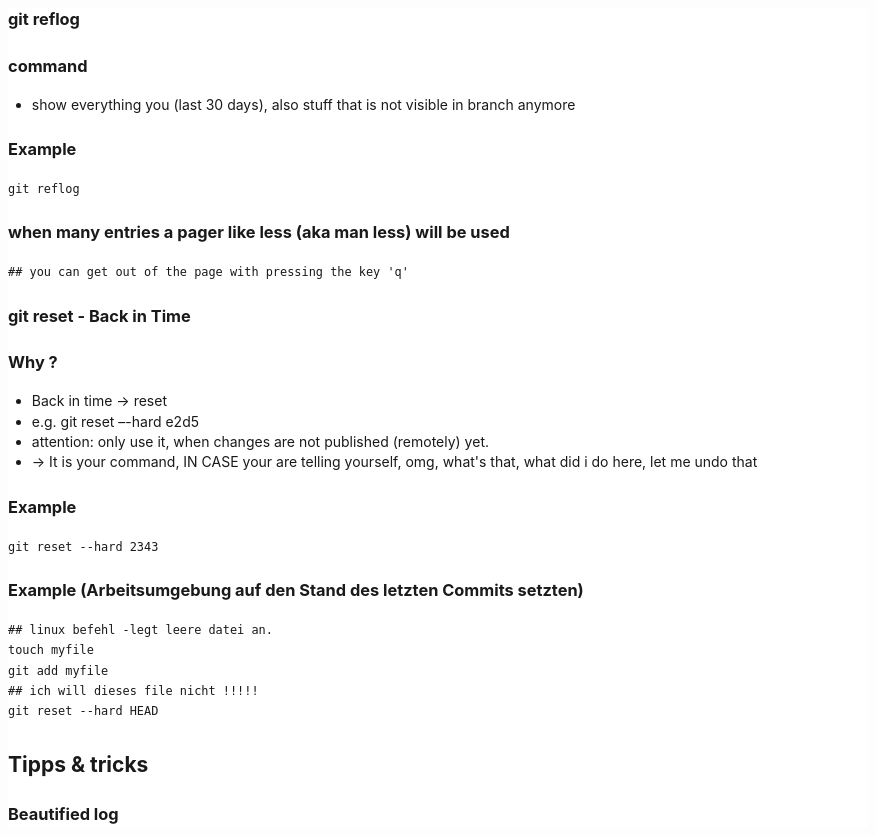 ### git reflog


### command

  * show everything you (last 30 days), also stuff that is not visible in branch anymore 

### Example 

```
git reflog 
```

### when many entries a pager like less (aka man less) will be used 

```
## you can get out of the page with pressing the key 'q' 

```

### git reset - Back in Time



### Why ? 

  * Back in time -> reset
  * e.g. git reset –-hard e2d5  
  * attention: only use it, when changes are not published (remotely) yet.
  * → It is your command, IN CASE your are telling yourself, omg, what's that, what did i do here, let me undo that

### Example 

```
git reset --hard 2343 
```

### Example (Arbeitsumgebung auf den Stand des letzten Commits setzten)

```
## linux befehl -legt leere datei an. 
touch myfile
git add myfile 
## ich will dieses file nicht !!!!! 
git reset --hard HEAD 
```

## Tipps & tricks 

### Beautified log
--
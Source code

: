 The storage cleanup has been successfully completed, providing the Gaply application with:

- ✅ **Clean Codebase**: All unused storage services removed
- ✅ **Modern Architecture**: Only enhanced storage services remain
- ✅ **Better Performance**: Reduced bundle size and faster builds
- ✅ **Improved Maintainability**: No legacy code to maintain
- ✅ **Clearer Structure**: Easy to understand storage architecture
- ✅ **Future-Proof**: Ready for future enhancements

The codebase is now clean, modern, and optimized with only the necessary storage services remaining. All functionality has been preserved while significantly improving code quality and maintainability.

What you will do:
Your task is to list each line of the records with the word "that".

Result of this exercise:
  * show everything you (last 30 days), also stuff that is not visible in branch anymore 
  * → It is your command, IN CASE your are telling yourself, omg, what's that, what did i do here, let me undo that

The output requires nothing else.